OceanBase MySQL to Kafka Replication

Use this page to replicate OceanBase MySQL data to Kafka in NineData. NineData writes full and incremental data as JSON messages for downstream consumption.

Before you begin

Add the source and target data sources to NineData. For details, see Creating a Data Source.
The source database is OceanBase MySQL.
The target database is Kafka 0.10 or later.
Enable binlog for the source data source and set the following parameters:
- binlog_format=ROW
- binlog_row_image=FULL
  tip
  If the source data source is a standby database, enable log_slave_updates so NineData can capture complete binlog logs.

Limitations

Data replication applies only to user databases. System databases such as information_schema, mysql, performance_schema, and sys are not replicated.
Check the performance of both data sources before you start. Run replication during off-peak hours so full initialization does not overload the source or target.
Make sure each synchronized table has a primary key or unique constraint, and keep column names unique to avoid duplicate rows.

Procedure

Sign in to the NineData Console.
In the left navigation pane, click Replication > Data Replication.
On the Replication page, click Create Replication.
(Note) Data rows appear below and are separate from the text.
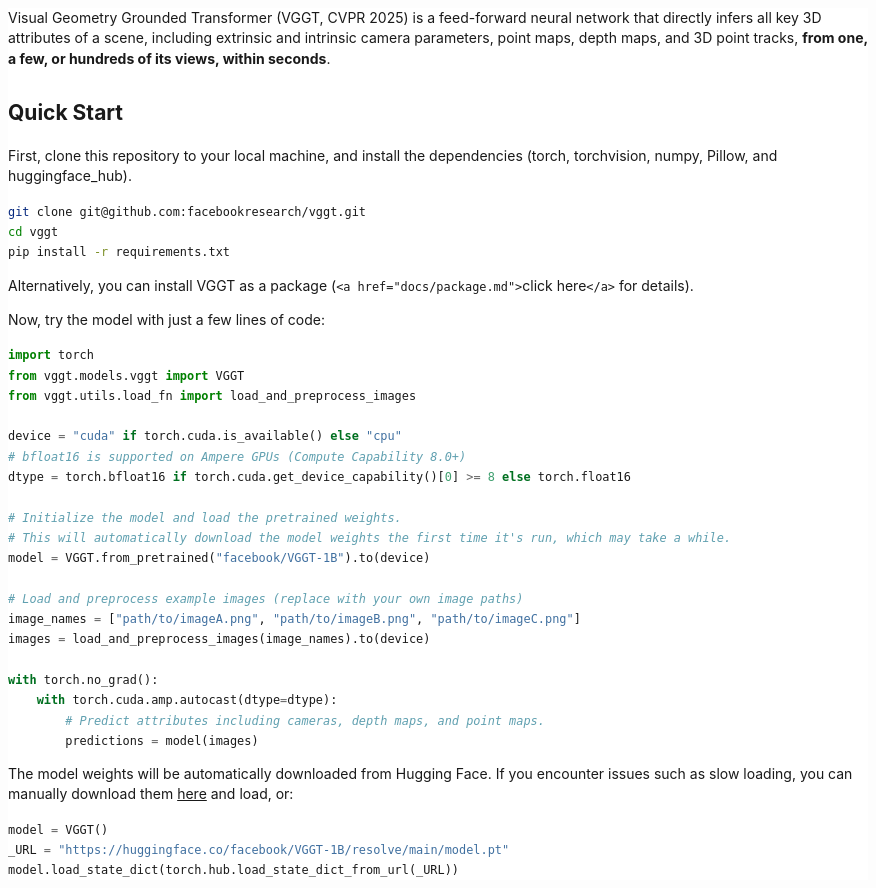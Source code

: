 Visual Geometry Grounded Transformer (VGGT, CVPR 2025) is a feed-forward neural network that directly infers all key 3D attributes of a scene, including extrinsic and intrinsic camera parameters, point maps, depth maps, and 3D point tracks, **from one, a few, or hundreds of its views, within seconds**.

## Quick Start

First, clone this repository to your local machine, and install the dependencies (torch, torchvision, numpy, Pillow, and huggingface_hub).

```bash
git clone git@github.com:facebookresearch/vggt.git 
cd vggt
pip install -r requirements.txt
```

Alternatively, you can install VGGT as a package (`<a href="docs/package.md">`click here`</a>` for details).

Now, try the model with just a few lines of code:

```python
import torch
from vggt.models.vggt import VGGT
from vggt.utils.load_fn import load_and_preprocess_images

device = "cuda" if torch.cuda.is_available() else "cpu"
# bfloat16 is supported on Ampere GPUs (Compute Capability 8.0+) 
dtype = torch.bfloat16 if torch.cuda.get_device_capability()[0] >= 8 else torch.float16

# Initialize the model and load the pretrained weights.
# This will automatically download the model weights the first time it's run, which may take a while.
model = VGGT.from_pretrained("facebook/VGGT-1B").to(device)

# Load and preprocess example images (replace with your own image paths)
image_names = ["path/to/imageA.png", "path/to/imageB.png", "path/to/imageC.png"]  
images = load_and_preprocess_images(image_names).to(device)

with torch.no_grad():
    with torch.cuda.amp.autocast(dtype=dtype):
        # Predict attributes including cameras, depth maps, and point maps.
        predictions = model(images)
```

The model weights will be automatically downloaded from Hugging Face. If you encounter issues such as slow loading, you can manually download them [here](https://huggingface.co/facebook/VGGT-1B/blob/main/model.pt) and load, or:

```python
model = VGGT()
_URL = "https://huggingface.co/facebook/VGGT-1B/resolve/main/model.pt"
model.load_state_dict(torch.hub.load_state_dict_from_url(_URL))
```
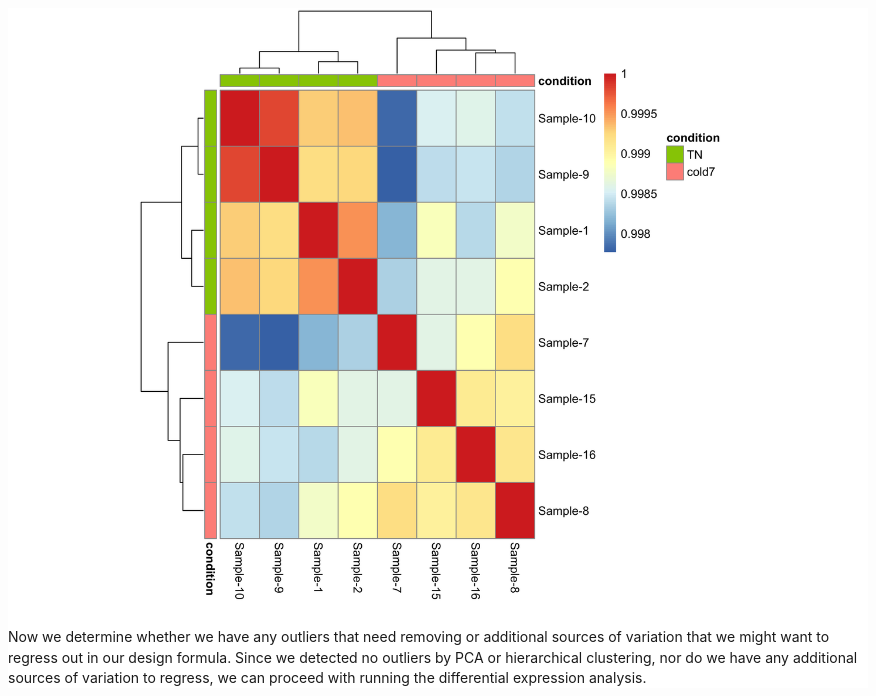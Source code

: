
```r
```

<p align="center">
  <img src="../img/pb_sample_corr.png" width="600">
</p>


Now we determine whether we have any outliers that need removing or additional sources of variation that we might want to regress out in our design formula. Since we detected no outliers by PCA or hierarchical clustering, nor do we have any additional sources of variation to regress, we can proceed with running the differential expression analysis.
On the Source & Target tab, configure the fields in the table, and click Next.

Parameter	Description
Name	Enter a name for the data synchronization task. To make the task easier to find and manage later, use a meaningful name. Up to 64 characters are supported.
Source	The data source that contains the objects to synchronize.
Datahub Project	Select the target Datahub Project. Data from the source data source will be written to the specified Project.
Kafka Topic	Select the target Kafka Topic. Data from the source data source will be written to the specified Topic.
Delivery Partition	When delivering data to a Topic, you can specify the partition to which the data is delivered. Deliver All to Partition 0: Deliver all data to the default partition 0. Deliver to different partition by the Hash value of [databaseName + tableName]: Hash data across different partitions. The system uses the hash value of the database name and table name to calculate the target partition, ensuring that data from the same table is delivered to the same partition during hash delivery.
Type	Select the replication type. Full: Synchronize all objects and data from the source data source, namely full data replication. The switch on the right enables periodic full replication. For more information, see Periodic Full Replication. Incremental: After full synchronization is complete, perform incremental synchronization based on the logs of the source data source.
Incremental Started	Required only when Type is Incremental. From Started: Use the current replication task start time as the baseline for incremental replication. Customized Time: Select the point in time from which incremental replication starts. You can select a time zone based on the region of your business. If the configured time point is earlier than the current replication task start time and DDL operations occurred during that period, the replication task will fail.
Target Table Exists Data (Required when Full is selected)	Pre-Check Error and Stop Task: Stop the task when data is detected in the target table during the precheck stage. Ignore existing target data and append to it.: When data is detected in the target table during the precheck stage, ignore that data and append other data. Clear target existing data before write: When data is detected in the target table during the precheck stage, delete that data and write it again.
Incremental data conflict handling strategy for target table (Required when Incremental is selected)	Runtime error: During incremental replication, report an error when target data already exists and wait for manual intervention. Do not update target data: During incremental replication, do not write data when target data already exists, and continue subsequent tasks. Update target data: During incremental replication, overwrite the target data when target data already exists.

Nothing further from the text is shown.